Exercise description: Your answer should repeat every line of the records below in which the word "begin" appears.

Provided data:

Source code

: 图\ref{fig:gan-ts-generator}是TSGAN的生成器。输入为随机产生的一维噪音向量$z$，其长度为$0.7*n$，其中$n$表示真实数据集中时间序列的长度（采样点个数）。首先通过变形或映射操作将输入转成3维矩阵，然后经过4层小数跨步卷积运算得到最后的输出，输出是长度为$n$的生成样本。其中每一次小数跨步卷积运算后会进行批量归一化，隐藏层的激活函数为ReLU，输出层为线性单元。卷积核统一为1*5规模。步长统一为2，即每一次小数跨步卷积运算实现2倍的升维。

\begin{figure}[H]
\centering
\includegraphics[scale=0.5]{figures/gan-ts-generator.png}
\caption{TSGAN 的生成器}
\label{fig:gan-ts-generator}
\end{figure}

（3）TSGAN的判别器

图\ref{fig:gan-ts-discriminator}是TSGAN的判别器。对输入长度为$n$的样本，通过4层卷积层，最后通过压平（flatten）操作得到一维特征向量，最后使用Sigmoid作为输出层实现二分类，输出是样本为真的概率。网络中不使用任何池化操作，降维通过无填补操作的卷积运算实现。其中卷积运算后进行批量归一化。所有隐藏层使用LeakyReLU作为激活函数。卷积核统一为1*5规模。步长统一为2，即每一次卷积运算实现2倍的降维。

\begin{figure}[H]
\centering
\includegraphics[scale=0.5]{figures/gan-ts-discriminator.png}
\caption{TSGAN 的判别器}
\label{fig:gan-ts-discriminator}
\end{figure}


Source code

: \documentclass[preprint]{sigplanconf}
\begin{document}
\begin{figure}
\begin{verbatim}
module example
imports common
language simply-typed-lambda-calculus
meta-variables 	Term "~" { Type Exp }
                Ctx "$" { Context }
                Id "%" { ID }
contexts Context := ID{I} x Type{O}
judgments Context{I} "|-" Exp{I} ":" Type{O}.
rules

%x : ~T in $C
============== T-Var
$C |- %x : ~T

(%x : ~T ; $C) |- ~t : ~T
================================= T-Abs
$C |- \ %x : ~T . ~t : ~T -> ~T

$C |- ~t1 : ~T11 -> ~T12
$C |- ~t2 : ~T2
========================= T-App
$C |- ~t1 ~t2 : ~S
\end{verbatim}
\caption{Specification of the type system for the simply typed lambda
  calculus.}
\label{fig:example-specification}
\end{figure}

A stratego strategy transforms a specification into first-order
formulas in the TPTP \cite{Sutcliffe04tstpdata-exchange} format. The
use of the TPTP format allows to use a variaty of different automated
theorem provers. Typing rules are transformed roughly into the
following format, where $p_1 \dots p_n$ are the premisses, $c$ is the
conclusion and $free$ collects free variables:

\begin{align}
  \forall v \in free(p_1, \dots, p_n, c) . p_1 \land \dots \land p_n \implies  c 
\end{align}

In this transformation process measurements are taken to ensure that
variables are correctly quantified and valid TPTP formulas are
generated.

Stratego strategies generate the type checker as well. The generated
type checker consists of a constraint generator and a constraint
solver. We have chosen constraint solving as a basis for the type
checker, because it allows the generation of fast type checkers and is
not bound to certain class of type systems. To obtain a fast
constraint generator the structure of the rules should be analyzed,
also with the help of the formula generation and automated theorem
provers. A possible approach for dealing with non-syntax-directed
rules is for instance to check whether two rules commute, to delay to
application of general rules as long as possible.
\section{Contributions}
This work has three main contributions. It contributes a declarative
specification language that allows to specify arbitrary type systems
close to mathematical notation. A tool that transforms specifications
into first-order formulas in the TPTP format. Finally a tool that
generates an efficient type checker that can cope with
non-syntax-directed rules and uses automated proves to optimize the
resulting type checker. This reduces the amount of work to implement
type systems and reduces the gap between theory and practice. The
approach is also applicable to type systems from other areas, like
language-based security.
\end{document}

Exercise answer:
\begin{figure}[H]
\begin{figure}[H]
\begin{document}
\begin{figure}
\begin{verbatim}
\begin{align}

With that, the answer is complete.